Activity >>
For the listing below, print exactly the lines from the line with "Da wir erst" to the line with "genommen perfekt ausbalanciert.", both included, and nothing beyond them.

»»

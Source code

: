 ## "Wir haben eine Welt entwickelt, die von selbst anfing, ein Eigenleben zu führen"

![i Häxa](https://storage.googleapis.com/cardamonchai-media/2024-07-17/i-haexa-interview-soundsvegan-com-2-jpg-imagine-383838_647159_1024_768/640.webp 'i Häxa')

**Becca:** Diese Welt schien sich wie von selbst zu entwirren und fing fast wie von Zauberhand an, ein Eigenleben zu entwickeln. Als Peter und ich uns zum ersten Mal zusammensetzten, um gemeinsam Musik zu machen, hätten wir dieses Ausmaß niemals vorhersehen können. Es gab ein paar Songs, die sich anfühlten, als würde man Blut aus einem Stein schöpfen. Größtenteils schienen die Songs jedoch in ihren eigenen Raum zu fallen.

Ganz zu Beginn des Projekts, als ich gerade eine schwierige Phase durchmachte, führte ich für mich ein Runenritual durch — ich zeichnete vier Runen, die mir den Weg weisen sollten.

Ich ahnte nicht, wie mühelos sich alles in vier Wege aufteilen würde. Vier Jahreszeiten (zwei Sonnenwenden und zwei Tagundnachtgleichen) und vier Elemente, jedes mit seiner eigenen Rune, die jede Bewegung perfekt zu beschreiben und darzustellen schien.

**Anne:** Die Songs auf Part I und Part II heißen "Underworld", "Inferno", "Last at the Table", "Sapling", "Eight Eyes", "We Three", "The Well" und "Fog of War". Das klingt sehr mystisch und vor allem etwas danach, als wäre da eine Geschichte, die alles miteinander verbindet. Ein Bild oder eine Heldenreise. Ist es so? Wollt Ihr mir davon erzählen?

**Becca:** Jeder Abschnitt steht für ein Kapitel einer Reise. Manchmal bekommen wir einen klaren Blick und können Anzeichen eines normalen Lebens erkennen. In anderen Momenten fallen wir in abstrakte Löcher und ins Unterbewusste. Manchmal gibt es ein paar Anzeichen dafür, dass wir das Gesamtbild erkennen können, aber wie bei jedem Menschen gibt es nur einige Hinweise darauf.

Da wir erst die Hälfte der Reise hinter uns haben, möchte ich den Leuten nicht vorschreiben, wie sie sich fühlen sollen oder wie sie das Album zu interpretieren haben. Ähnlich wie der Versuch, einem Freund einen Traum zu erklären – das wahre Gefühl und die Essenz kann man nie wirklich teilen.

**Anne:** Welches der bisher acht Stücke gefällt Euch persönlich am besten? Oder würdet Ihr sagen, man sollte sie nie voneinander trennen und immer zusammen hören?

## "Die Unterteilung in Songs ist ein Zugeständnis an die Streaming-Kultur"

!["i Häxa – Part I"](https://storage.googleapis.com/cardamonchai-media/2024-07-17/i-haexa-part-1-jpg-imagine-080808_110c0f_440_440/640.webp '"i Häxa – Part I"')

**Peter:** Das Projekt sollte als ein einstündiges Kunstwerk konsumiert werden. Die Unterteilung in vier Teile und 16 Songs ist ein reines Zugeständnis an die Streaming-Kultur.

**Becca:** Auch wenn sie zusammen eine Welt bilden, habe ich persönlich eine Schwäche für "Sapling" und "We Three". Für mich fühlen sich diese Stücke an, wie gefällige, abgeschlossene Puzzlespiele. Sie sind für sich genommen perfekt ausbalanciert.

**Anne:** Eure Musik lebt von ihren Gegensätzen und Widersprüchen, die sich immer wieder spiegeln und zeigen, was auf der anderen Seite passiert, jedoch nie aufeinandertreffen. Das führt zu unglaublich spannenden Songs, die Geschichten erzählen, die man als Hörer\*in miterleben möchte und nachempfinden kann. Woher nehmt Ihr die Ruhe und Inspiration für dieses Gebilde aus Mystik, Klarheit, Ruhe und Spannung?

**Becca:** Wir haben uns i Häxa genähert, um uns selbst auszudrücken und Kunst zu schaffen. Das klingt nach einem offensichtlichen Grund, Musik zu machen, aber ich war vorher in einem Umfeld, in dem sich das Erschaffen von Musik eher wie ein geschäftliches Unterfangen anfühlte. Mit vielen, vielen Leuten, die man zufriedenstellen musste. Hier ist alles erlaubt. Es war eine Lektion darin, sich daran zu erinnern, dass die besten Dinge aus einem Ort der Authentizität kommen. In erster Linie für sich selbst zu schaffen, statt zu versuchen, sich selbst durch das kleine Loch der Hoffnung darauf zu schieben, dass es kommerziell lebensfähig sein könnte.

««

Solved exercise >>
Da wir erst die Hälfte der Reise hinter uns haben, möchte ich den Leuten nicht vorschreiben, wie sie sich fühlen sollen oder wie sie das Album zu interpretieren haben. Ähnlich wie der Versuch, einem Freund einen Traum zu erklären – das wahre Gefühl und die Essenz kann man nie wirklich teilen.

**Anne:** Welches der bisher acht Stücke gefällt Euch persönlich am besten? Oder würdet Ihr sagen, man sollte sie nie voneinander trennen und immer zusammen hören?

## "Die Unterteilung in Songs ist ein Zugeständnis an die Streaming-Kultur"

!["i Häxa – Part I"](https://storage.googleapis.com/cardamonchai-media/2024-07-17/i-haexa-part-1-jpg-imagine-080808_110c0f_440_440/640.webp '"i Häxa – Part I"')

**Peter:** Das Projekt sollte als ein einstündiges Kunstwerk konsumiert werden. Die Unterteilung in vier Teile und 16 Songs ist ein reines Zugeständnis an die Streaming-Kultur.

**Becca:** Auch wenn sie zusammen eine Welt bilden, habe ich persönlich eine Schwäche für "Sapling" und "We Three". Für mich fühlen sich diese Stücke an, wie gefällige, abgeschlossene Puzzlespiele. Sie sind für sich genommen perfekt ausbalanciert.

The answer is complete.